*Exercise:* In the data that follows, every line containing the word "href" should be returned.

*Input data:*
- Opening Delimiter -
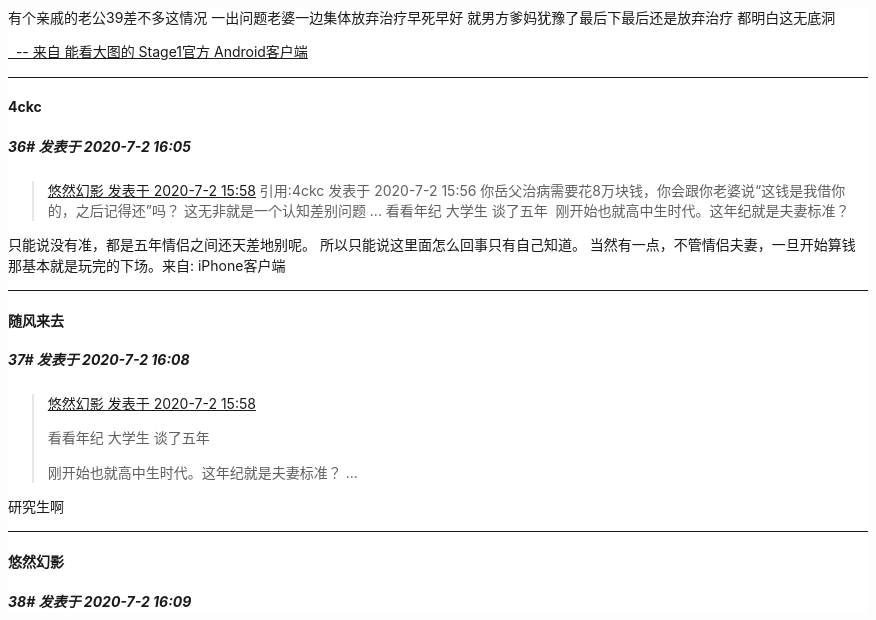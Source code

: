 


有个亲戚的老公39差不多这情况
一出问题老婆一边集体放弃治疗早死早好
就男方爹妈犹豫了最后下最后还是放弃治疗
都明白这无底洞

[  -- 来自 能看大图的 Stage1官方 Android客户端](https://www.coolapk.com/apk/140634)







*****

####  4ckc  
##### 36#       发表于 2020-7-2 16:05



<blockquote><a href="httphttps://bbs.saraba1st.com/2b/forum.php?mod=redirect&amp;goto=findpost&amp;pid=48037233&amp;ptid=1945380" target="_blank"> 悠然幻影 发表于 2020-7-2 15:58</a> 引用:4ckc 发表于 2020-7-2 15:56 你岳父治病需要花8万块钱，你会跟你老婆说“这钱是我借你的，之后记得还”吗？ 这无非就是一个认知差别问题 ... 看看年纪 大学生 谈了五年  刚开始也就高中生时代。这年纪就是夫妻标准？ </blockquote>
只能说没有准，都是五年情侣之间还天差地别呢。
所以只能说这里面怎么回事只有自己知道。
当然有一点，不管情侣夫妻，一旦开始算钱那基本就是玩完的下场。来自: iPhone客户端







*****

####  随风来去  
##### 37#       发表于 2020-7-2 16:08



<blockquote><a href="httphttps://bbs.saraba1st.com/2b/forum.php?mod=redirect&amp;goto=findpost&amp;pid=48037233&amp;ptid=1945380" target="_blank">悠然幻影 发表于 2020-7-2 15:58</a>

看看年纪 大学生 谈了五年


刚开始也就高中生时代。这年纪就是夫妻标准？ ...</blockquote>
研究生啊







*****

####  悠然幻影  
##### 38#       发表于 2020-7-2 16:09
- Closing Delimiter -
*Output of the exercise:*
<blockquote><a href="httphttps://bbs.saraba1st.com/2b/forum.php?mod=redirect&amp;goto=findpost&amp;pid=48037233&amp;ptid=1945380" target="_blank"> 悠然幻影 发表于 2020-7-2 15:58</a> 引用:4ckc 发表于 2020-7-2 15:56 你岳父治病需要花8万块钱，你会跟你老婆说“这钱是我借你的，之后记得还”吗？ 这无非就是一个认知差别问题 ... 看看年纪 大学生 谈了五年  刚开始也就高中生时代。这年纪就是夫妻标准？ </blockquote>
<blockquote><a href="httphttps://bbs.saraba1st.com/2b/forum.php?mod=redirect&amp;goto=findpost&amp;pid=48037233&amp;ptid=1945380" target="_blank">悠然幻影 发表于 2020-7-2 15:58</a>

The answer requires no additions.